Being an English major in London comes with so many perks.

I’m currently enrolled in two courses, London in Literature and Shakespeare, and already have taken field trips to supplement the readings.

In the literature course, we just finished reading Oliver Twist and visited the Charles Dickens museum, which, incidentally, was his actual home. In a few weeks, we’re visiting the Sherlock Holmes museum and the Imperial War Museum.

The amazing part of my Shakespeare course is that we actually get to see live plays. A few weeks ago, we saw Henry IV Part II performed by the Royal Shakespeare Company at the beautiful Barbican Theatre and just last week saw a very modern performance of Romeo and Juliet at the New Diorama Theatre.

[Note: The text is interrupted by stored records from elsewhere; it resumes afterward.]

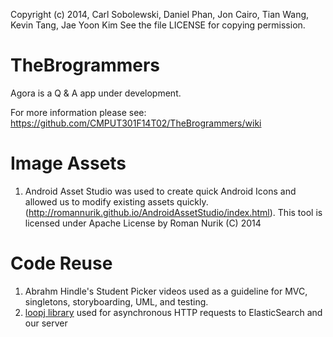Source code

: Copyright (c) 2014, Carl Sobolewski, Daniel Phan, Jon Cairo, Tian Wang, 
Kevin Tang, Jae Yoon Kim
See the file LICENSE for copying permission.

TheBrogrammers
==============
Agora is a Q & A app under development.

For more information please see:
https://github.com/CMPUT301F14T02/TheBrogrammers/wiki




Image Assets
====
1. Android Asset Studio was used to create quick Android Icons and allowed us to modify existing assets quickly. (http://romannurik.github.io/AndroidAssetStudio/index.html). This tool is licensed under Apache License by Roman Nurik (C) 2014


Code Reuse
====
1. Abrahm Hindle's Student Picker videos used as a guideline for MVC, singletons, storyboarding, UML, and testing.
2. [loopj library](http://loopj.com/android-async-http/) used for asynchronous HTTP requests to ElasticSearch and our server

I was so impressed with the adaptation of Romeo and Juliet because the group breathed beautiful new life into a play that millions of students dread reading each year. It was almost like seeing it for the first time.

Here, our class time is called a “seminar”and they last for three hours. They are very heavily discussion based. There are only 7 people in both of my courses, which really helps breed good discussion. I’m finding that it is much easier to participate here than at UWSP for reasons I can only make guesses at, but am enjoying it all the same.

The work environment is also different. Where I work, there are no cubicles, just rows of tables and computers. Every hour at least two people make themselves tea and one will ask if anyone else wants some.

I was asked last week if I wanted coffee and finally felt like part of the group. What took me aback the most was how freely they used language. European mouths flow with expletives to an extent that I’ve never seen back home. Yes, people swear at work, but they really go all the way here.

One of my colleagues said that I must not be a Northerner as I always wear my coat indoors, but I don’t think they understand how much we know about the cold. I can’t complain about the weather here though, as I am not knee deep in snow. The rain is more than welcome.